Une rue anonyme dans la banlieue de Melbourne. C'est là que vit la famille Cody. Profession : criminels. L'irruption parmi eux de Joshua, un neveu éloigné, offre à la police le moyen de les infiltrer. Il ne reste plus à Joshua qu'à choisir son camp...

Avec ce premier long métrage récompensé au Festival de Sundance, le metteur en scène australien David Michod nous offre un incroyable polar, mélange aussi réussi qu'étonnant de chronique familiale, de série noire et de tragédie shakespearienne.

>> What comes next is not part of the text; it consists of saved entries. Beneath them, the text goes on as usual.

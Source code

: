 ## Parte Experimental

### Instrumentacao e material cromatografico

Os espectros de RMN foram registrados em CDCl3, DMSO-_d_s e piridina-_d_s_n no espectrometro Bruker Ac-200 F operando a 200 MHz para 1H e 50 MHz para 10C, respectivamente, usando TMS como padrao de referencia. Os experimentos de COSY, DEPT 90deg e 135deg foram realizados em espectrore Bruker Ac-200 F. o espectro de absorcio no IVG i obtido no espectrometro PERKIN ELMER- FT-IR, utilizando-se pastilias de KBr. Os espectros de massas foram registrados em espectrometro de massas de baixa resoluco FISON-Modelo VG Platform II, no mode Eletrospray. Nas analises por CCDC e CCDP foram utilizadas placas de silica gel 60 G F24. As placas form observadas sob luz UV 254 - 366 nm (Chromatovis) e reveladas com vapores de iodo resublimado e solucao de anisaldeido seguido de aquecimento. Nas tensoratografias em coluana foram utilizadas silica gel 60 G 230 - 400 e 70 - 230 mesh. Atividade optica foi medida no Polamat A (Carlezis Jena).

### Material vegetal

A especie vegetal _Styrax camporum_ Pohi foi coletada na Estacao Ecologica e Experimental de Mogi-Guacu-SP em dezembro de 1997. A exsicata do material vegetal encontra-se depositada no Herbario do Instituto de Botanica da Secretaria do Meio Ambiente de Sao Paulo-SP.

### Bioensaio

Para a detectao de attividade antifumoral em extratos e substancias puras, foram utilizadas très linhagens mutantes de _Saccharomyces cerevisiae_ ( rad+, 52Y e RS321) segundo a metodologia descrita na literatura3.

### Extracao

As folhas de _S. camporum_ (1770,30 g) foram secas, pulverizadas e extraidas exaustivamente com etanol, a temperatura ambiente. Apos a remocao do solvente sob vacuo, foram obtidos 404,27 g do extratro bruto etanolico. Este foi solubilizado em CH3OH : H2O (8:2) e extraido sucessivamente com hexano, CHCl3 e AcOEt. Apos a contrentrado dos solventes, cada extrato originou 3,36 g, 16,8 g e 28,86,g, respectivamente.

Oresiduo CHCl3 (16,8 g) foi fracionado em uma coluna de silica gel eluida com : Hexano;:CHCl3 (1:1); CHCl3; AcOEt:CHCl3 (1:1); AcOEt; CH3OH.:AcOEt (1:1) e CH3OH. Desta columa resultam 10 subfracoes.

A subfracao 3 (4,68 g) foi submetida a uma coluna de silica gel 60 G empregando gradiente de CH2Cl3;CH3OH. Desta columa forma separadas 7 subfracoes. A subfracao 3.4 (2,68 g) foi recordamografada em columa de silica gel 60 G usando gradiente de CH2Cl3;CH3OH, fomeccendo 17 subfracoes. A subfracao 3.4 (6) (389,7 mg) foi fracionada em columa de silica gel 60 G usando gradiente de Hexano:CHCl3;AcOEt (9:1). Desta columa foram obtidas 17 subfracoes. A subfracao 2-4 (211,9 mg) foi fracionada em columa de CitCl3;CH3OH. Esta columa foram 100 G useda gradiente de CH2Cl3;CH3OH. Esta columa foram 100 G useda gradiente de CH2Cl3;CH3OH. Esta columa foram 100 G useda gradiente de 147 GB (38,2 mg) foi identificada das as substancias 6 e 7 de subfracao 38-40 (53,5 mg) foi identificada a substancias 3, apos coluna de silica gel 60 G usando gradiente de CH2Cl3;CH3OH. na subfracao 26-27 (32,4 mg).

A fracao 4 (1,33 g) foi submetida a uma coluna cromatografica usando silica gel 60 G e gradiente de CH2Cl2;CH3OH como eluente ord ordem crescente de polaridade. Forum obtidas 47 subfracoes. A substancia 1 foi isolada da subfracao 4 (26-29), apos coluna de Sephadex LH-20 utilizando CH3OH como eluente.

Récit d'une noirceur implacable sur le déterminisme familial, Animal Kingdom n'est donc pas un film aimable et saura, toujours porté par l'interprétation de son casting époustouflant, nous plonger sans manichéisme au coeur même d'un clan de malfrats se décimant sous nos yeux. Littéralement emportés par la mise en scène chirurgicale et réaliste de ce réalisateur-scénariste surdoué, les comédiens Guy Pearce, James Frecheville, Ben Mendelsohn et l'hallucinante Jacki Weaver, nous entraîneront ainsi à leur suite dans le quotidien violent de la petite pègre de Melbourne, pour une variation virtuose sur les thèmes de la loyauté et de la trahison. Un authentique joyau du genre, aussi affûté qu'il est brillant, et qui à coup sûr ne pourra laisser indifférent. A voir absolument.